Collection entries

»»

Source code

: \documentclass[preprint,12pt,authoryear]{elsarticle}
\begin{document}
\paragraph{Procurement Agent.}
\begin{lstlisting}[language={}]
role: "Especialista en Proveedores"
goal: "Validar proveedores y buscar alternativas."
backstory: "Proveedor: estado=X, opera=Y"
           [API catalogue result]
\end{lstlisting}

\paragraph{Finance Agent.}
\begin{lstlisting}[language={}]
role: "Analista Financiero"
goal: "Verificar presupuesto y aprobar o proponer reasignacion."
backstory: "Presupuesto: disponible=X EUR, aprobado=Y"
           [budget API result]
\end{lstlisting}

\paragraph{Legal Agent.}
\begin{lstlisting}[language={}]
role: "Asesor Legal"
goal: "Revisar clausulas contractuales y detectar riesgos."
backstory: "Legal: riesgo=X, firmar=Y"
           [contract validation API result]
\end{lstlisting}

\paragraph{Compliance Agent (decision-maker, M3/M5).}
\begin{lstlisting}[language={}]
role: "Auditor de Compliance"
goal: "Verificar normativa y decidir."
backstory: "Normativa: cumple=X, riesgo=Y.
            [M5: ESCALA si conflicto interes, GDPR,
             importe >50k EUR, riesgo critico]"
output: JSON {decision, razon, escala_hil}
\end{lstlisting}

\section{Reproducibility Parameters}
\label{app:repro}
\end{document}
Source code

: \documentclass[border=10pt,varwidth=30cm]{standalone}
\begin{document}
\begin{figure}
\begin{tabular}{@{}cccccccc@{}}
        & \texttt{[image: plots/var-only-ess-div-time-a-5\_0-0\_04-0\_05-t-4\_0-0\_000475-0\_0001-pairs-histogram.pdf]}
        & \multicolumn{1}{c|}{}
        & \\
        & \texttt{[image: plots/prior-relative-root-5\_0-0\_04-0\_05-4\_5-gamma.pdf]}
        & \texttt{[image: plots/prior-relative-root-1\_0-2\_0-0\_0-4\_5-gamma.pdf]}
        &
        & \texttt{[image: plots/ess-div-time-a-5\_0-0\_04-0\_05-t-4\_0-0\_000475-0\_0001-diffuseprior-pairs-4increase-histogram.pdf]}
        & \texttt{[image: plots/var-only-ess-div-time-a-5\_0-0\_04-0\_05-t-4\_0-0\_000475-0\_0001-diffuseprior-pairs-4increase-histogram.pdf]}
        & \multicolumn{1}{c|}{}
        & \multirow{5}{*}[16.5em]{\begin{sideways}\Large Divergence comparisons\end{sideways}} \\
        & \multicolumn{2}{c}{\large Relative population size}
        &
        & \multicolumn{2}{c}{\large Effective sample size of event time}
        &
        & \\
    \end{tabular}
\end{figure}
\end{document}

««

YOUR GOAL >>
Every entry should be restated word for word.

SOLVED EXERCISE >>
Source code

: \documentclass[preprint,12pt,authoryear]{elsarticle}
\begin{document}
\paragraph{Procurement Agent.}
\begin{lstlisting}[language={}]
role: "Especialista en Proveedores"
goal: "Validar proveedores y buscar alternativas."
backstory: "Proveedor: estado=X, opera=Y"
           [API catalogue result]
\end{lstlisting}

\paragraph{Finance Agent.}
\begin{lstlisting}[language={}]
role: "Analista Financiero"
goal: "Verificar presupuesto y aprobar o proponer reasignacion."
backstory: "Presupuesto: disponible=X EUR, aprobado=Y"
           [budget API result]
\end{lstlisting}

\paragraph{Legal Agent.}
\begin{lstlisting}[language={}]
role: "Asesor Legal"
goal: "Revisar clausulas contractuales y detectar riesgos."
backstory: "Legal: riesgo=X, firmar=Y"
           [contract validation API result]
\end{lstlisting}

\paragraph{Compliance Agent (decision-maker, M3/M5).}
\begin{lstlisting}[language={}]
role: "Auditor de Compliance"
goal: "Verificar normativa y decidir."
backstory: "Normativa: cumple=X, riesgo=Y.
            [M5: ESCALA si conflicto interes, GDPR,
             importe >50k EUR, riesgo critico]"
output: JSON {decision, razon, escala_hil}
\end{lstlisting}

\section{Reproducibility Parameters}
\label{app:repro}
\end{document}
Source code

: \documentclass[border=10pt,varwidth=30cm]{standalone}
\begin{document}
\begin{figure}
\begin{tabular}{@{}cccccccc@{}}
        & \texttt{[image: plots/var-only-ess-div-time-a-5\_0-0\_04-0\_05-t-4\_0-0\_000475-0\_0001-pairs-histogram.pdf]}
        & \multicolumn{1}{c|}{}
        & \\
        & \texttt{[image: plots/prior-relative-root-5\_0-0\_04-0\_05-4\_5-gamma.pdf]}
        & \texttt{[image: plots/prior-relative-root-1\_0-2\_0-0\_0-4\_5-gamma.pdf]}
        &
        & \texttt{[image: plots/ess-div-time-a-5\_0-0\_04-0\_05-t-4\_0-0\_000475-0\_0001-diffuseprior-pairs-4increase-histogram.pdf]}
        & \texttt{[image: plots/var-only-ess-div-time-a-5\_0-0\_04-0\_05-t-4\_0-0\_000475-0\_0001-diffuseprior-pairs-4increase-histogram.pdf]}
        & \multicolumn{1}{c|}{}
        & \multirow{5}{*}[16.5em]{\begin{sideways}\Large Divergence comparisons\end{sideways}} \\
        & \multicolumn{2}{c}{\large Relative population size}
        &
        & \multicolumn{2}{c}{\large Effective sample size of event time}
        &
        & \\
    \end{tabular}
\end{figure}
\end{document}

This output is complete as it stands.